When the Imperial messenger first arrives and tells him, oh-so-politely, that his darling little brother has committed crimes against the state and is slated to be executed, he finds himself torn by many equally powerful emotions. The first is the desire to laugh wildly until he cries, head thrown back as the sound booms out around him, almost joyous. The second is to punch the man before him hard and knock out a few of his teeth, because how dare the bastard he has been forced to call his sibling do something so heinous to hurt the family name, and he needs to hit something before his heart explodes with rage.
The third is to smile politely and bow and close the door and go and tell his sister the news so that they might handle damage control together. While celebrating, of course. It was hard to decide if this was good or downright terrible, so they might as well treat it as both.
In the end, he settles on option three and makes carefully sure to close the door gently as he does.
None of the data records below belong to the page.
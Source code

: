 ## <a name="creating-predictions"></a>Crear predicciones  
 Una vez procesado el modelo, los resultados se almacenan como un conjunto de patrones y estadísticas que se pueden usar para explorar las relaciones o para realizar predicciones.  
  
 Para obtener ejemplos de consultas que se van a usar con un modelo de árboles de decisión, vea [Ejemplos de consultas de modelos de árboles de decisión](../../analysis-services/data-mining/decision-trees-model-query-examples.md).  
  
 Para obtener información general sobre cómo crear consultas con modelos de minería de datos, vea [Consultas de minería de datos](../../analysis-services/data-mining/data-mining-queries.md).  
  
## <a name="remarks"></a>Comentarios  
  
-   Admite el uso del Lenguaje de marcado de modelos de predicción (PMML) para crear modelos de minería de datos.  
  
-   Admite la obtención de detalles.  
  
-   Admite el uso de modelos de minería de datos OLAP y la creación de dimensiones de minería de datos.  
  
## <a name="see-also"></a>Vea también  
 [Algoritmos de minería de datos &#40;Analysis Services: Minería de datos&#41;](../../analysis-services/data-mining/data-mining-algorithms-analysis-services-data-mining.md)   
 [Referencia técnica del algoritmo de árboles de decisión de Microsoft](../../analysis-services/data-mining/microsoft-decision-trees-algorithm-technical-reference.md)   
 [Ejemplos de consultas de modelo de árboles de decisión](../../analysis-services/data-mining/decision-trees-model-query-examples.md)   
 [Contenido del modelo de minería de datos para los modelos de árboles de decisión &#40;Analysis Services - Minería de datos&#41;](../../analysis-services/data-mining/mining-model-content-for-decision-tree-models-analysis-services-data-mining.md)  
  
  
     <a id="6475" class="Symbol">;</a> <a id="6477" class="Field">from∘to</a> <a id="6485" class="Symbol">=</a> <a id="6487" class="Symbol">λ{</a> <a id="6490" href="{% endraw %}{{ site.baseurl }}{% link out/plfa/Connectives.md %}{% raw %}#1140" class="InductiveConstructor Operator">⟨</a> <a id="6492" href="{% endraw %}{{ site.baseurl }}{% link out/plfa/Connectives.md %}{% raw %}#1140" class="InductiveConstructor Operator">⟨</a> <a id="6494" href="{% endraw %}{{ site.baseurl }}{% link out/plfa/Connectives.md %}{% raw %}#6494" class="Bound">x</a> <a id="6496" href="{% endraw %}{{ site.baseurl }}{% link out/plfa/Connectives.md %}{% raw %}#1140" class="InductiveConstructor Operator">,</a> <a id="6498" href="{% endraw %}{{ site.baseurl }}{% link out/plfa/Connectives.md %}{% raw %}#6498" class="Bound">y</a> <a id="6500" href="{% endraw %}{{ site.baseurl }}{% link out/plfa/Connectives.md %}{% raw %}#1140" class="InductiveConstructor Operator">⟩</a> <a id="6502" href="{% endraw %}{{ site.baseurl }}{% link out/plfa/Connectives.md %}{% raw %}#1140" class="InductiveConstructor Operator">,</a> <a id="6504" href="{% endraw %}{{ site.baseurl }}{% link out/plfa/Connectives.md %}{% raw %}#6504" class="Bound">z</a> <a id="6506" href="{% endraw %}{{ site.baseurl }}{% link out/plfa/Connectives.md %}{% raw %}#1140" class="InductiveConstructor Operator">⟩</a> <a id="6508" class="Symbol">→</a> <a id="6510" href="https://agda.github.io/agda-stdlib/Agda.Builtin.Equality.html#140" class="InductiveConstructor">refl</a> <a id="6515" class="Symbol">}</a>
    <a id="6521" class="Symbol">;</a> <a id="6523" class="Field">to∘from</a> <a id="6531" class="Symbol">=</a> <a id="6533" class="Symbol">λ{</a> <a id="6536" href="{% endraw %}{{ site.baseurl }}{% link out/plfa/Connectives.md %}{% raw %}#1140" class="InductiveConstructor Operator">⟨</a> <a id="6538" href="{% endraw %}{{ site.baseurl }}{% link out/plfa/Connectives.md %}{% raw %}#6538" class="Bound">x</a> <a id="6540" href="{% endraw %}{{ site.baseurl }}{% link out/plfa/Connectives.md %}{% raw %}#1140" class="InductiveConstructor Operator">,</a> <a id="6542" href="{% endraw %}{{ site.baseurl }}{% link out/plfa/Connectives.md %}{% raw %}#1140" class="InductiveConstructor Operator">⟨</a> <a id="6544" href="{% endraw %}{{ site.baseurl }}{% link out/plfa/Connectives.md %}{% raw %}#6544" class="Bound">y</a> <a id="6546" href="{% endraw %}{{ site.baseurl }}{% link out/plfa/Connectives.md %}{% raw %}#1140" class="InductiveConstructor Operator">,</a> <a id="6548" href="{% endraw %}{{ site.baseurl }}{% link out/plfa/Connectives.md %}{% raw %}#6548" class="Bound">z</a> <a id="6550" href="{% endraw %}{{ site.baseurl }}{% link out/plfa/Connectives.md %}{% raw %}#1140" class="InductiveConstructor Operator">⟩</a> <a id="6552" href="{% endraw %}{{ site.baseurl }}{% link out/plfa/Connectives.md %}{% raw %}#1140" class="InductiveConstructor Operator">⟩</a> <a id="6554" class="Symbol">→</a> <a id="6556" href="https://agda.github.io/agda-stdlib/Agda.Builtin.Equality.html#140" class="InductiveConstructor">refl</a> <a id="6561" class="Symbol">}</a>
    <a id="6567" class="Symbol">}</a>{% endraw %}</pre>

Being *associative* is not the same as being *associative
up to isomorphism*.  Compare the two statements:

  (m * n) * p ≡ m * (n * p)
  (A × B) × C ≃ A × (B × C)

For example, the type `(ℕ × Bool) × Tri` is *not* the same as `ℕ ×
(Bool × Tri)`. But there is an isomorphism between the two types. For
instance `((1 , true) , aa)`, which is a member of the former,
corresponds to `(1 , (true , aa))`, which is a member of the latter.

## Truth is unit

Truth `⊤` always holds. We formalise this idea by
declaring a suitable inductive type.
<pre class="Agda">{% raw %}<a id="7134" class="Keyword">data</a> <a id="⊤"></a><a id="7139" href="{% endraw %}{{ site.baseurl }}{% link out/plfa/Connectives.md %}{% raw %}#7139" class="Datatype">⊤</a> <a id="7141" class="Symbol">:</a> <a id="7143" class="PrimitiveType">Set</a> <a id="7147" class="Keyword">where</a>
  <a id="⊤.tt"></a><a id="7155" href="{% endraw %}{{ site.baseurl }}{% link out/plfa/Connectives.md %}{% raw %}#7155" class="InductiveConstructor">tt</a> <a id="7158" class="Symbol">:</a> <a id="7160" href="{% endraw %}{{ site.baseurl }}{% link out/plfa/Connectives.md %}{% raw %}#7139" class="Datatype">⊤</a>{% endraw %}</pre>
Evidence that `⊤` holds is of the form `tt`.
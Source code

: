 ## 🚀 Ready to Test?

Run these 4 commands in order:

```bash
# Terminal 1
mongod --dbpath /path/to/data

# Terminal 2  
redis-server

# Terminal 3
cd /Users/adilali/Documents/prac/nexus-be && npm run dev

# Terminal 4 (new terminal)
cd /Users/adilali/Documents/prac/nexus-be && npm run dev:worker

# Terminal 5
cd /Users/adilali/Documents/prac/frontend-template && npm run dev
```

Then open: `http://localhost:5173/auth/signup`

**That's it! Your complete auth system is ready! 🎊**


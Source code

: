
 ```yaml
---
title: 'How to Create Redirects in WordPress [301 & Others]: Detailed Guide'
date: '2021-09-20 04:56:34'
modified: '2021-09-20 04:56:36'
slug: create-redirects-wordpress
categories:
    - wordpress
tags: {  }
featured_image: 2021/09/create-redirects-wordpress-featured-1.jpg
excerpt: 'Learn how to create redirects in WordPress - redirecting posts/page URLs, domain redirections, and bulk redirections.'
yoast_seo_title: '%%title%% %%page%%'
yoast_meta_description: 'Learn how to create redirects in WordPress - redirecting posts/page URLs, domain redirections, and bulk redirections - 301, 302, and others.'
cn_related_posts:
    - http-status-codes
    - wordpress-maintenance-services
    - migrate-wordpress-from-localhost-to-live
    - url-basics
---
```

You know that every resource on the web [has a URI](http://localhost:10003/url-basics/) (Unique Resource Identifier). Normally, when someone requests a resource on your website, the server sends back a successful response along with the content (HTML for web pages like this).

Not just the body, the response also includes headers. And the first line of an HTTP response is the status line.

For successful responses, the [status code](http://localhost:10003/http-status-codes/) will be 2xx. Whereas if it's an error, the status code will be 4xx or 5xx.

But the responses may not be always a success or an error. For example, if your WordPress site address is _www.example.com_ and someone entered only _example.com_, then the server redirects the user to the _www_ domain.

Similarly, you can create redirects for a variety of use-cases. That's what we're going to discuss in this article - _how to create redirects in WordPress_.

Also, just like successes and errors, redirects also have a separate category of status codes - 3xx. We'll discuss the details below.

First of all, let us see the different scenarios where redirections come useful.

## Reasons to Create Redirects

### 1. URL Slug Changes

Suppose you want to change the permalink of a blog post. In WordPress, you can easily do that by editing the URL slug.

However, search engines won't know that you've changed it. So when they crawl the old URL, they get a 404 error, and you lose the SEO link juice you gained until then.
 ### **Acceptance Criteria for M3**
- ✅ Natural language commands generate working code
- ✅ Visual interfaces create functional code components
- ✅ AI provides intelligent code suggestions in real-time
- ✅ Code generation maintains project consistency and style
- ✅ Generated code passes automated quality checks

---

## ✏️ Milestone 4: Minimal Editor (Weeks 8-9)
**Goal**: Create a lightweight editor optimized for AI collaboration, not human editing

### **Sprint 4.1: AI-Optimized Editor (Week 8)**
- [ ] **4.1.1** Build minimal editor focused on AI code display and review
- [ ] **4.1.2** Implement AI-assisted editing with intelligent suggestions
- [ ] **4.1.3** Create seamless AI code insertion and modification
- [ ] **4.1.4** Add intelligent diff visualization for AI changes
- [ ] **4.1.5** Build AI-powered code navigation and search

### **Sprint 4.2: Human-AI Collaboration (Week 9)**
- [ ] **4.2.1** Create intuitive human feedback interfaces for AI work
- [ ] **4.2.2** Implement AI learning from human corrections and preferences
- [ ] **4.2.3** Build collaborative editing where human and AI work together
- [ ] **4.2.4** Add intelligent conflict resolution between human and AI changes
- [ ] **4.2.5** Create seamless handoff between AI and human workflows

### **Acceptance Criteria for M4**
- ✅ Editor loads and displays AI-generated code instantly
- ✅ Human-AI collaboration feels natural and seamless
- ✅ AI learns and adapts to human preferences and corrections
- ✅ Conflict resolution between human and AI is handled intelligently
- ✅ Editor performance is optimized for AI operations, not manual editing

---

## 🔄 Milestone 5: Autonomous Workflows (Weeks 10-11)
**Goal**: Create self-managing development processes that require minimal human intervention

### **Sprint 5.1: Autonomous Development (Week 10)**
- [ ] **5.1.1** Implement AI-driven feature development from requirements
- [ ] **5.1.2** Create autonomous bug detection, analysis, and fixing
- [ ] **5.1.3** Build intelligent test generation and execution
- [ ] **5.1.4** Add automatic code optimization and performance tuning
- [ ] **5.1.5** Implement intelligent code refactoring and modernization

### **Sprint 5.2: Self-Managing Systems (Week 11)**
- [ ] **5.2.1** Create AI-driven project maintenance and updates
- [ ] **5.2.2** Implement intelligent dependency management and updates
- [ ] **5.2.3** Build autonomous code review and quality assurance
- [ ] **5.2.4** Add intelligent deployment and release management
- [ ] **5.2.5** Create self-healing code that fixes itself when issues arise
They spend that night making calls and smoothing out the repercussions over several bottles of something sweet and old and expensive, and they both end up drunker than they would have liked, which ends about as well as one might expect, but that is perfectly alright. A little bit of wine is always a good thing after a night of damage control and sleeping with your sister to celebrate your brother's impending death.
(even though that last is entirely the fault of the drinking and the way that Vallye flushes a delicate pink when she gets even a tiny bit of alcohol in her system)
Indeed, all is going well until they end up in the Imperial Palace for the hearing the next day and learn that there has been a change of plans, for the Emperor has always been a pragmatically opportunist man, and who better to make an ambassador to heathen lands than a man slated for the death penalty, anyway? The sweetness of getting to keep his life would only make him more inclined to do his job well, after all!
It won't. It won't. And Skeed knows this, even if the Emperor does not. It takes all of his self-control to keep his temper reigned in, which is only made more difficult by the hangover, and he fights his hardest to appear utterly deferential and subservient (playing the role of the lowly man before the great Emperor has always chafed him) when he requests that he might see his brother before he is shipped off to Diadem. Of all places.
Death was an acceptable end for such a fool -- maybe even a beautiful one, all things considered, since it is justly deserved. Exile is not is not is not. Exile is for those who have sinned and yet actually deserve to keep their lives.
Lyude doesn't. Lyude is like the dirt of the feet of the Azhani and he doesn't.
Skeed stalks down the endless hallways to the cell in which his brother has been left and absolutely does not let his anger show, for he will not reward the scum he calls brother by giving him the satisfaction of seeing that his actions have had any effect on his family at all. Will not. Will not.
Instead he opens the cell door and walks in gracefully, almost quietly, and kneels to haul the heap of human in the corner upright. Straightens the limp head and pushes all that filthy hair out of the way.
Smashes him across the face dispassionately and tells him, voice frozen, exactly what he is worth.
Lyude does not respond at all beyond the briefest fluttering of his eyelashes, because he knows that it is true, all of it, and that he deserves this scorn and the exile that awaits him. Skeed sneers down and slaps him until blood starts to trickle from his nose and out from between his lips, and then drops him hard against the floor, kicks him once in the gut, and leaves without looking back.
Vallye awaits him, expression impassive. They walk in step together and leave the Palace in no hurry at all, while far behind them and deep underground, their little brother bleeds out on the stone floor and cannot even find it in himself to cry at the pain and shame.